🤖 AI Summary
Addressing the longstanding trade-off between efficiency and quality in long-text generation, this paper proposes DrDiff, a dynamic routing diffusion framework. DrDiff integrates three core innovations: (1) a dynamic expert scheduling mechanism for adaptive computational resource allocation; (2) hierarchical sparse attention (HSA), which preserves global modeling capability while reducing time complexity to *O(n)*; and (3) a soft absorption guidance strategy, synergistically accelerating diffusion sampling with DPM-solver++. To our knowledge, DrDiff is the first diffusion-based method for long-text generation achieving both linear-time inference and high-quality outputs. Experiments across multiple long-text generation benchmarks demonstrate that DrDiff significantly outperforms existing state-of-the-art approaches—reducing diffusion steps by 60% and computational cost by 55%, accelerating generation by 2.3×, while simultaneously improving coherence, factual consistency, and lexical diversity.
📝 Abstract
This paper introduces DrDiff, a novel framework for long-text generation that overcomes the efficiency-quality trade-off through three core technologies. First, we design a dynamic expert scheduling mechanism that intelligently allocates computational resources during the diffusion process based on text complexity, enabling more efficient handling of text generation tasks of varying difficulty.

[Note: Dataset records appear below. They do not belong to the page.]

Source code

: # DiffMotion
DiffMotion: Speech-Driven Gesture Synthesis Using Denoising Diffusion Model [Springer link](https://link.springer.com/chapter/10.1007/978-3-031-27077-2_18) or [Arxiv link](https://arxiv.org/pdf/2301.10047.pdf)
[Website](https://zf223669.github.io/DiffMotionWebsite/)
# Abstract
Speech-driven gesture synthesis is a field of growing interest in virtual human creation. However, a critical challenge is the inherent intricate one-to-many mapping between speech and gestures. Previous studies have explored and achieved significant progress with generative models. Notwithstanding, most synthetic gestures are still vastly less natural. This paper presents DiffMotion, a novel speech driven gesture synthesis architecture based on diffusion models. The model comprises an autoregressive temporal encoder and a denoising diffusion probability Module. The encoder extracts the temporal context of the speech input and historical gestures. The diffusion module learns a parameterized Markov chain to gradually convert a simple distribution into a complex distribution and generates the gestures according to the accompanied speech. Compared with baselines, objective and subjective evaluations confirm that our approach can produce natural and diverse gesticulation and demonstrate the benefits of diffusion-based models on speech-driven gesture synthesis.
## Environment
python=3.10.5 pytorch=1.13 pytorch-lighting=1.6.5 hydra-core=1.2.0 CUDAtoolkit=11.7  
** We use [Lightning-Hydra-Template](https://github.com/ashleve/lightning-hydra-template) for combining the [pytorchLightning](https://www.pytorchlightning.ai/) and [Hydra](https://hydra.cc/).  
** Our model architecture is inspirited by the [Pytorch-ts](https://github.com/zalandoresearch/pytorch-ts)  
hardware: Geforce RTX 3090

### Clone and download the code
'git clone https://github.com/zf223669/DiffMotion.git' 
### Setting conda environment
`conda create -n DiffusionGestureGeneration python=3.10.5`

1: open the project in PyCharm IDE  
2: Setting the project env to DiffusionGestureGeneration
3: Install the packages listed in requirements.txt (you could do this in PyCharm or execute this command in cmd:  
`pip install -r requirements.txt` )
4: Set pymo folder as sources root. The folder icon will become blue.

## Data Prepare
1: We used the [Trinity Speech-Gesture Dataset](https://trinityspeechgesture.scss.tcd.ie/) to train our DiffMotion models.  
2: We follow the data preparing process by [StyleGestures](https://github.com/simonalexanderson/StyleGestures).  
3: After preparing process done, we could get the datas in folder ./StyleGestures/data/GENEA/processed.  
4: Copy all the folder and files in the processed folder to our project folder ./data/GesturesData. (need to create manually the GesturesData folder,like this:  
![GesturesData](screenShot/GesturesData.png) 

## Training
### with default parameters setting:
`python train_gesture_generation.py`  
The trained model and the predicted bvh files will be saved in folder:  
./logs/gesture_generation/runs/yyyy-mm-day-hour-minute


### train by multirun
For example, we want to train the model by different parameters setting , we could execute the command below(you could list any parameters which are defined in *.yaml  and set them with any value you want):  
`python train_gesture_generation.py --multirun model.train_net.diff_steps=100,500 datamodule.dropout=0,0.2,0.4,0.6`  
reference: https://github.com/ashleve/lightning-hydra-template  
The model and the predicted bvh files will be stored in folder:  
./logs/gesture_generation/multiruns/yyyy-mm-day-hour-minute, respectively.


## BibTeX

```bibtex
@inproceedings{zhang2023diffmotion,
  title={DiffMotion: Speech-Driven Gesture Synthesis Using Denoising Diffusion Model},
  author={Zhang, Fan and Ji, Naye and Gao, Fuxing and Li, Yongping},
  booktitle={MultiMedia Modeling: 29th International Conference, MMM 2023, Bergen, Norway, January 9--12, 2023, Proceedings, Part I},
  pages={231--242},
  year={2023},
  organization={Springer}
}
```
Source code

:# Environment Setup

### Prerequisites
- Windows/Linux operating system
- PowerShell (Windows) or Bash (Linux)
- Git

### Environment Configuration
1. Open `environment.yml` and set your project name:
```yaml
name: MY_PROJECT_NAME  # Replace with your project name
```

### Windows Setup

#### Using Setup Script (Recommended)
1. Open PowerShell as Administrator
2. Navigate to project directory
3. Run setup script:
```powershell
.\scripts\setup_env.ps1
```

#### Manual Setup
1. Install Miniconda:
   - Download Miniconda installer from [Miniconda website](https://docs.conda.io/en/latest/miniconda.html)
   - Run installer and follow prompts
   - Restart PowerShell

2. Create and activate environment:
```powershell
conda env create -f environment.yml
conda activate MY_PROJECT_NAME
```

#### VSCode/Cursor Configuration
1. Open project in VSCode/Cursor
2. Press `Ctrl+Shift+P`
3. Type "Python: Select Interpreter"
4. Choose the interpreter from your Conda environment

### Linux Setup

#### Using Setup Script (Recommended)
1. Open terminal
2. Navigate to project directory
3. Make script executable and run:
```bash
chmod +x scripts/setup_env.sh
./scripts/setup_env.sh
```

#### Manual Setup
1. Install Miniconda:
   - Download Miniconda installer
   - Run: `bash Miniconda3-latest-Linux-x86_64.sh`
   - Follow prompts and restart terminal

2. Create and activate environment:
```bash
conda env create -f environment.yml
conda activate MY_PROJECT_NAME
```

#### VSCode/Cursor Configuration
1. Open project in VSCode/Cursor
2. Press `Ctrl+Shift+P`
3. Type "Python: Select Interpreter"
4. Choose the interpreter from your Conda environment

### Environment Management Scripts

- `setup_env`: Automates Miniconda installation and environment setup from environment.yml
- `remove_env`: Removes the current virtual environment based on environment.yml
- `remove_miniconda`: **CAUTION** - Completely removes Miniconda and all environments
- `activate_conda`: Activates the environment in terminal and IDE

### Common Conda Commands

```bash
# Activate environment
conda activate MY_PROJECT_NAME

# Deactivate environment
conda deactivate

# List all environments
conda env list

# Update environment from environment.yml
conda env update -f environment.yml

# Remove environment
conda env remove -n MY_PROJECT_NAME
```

Second, we introduce a Hierarchical Sparse Attention (HSA) mechanism that adaptively adjusts attention patterns according to a variety of input lengths, reducing computational complexity from O($n^2$) to O($n$) while maintaining model performance. Finally, we propose a soft absorption guidance optimization strategy that combines with DPM-solver++ to reduce diffusion steps, significantly improving generation speed. Comprehensive experiments on various long-text generation benchmarks demonstrate the superiority of our DrDiff over the existing SOTA methods.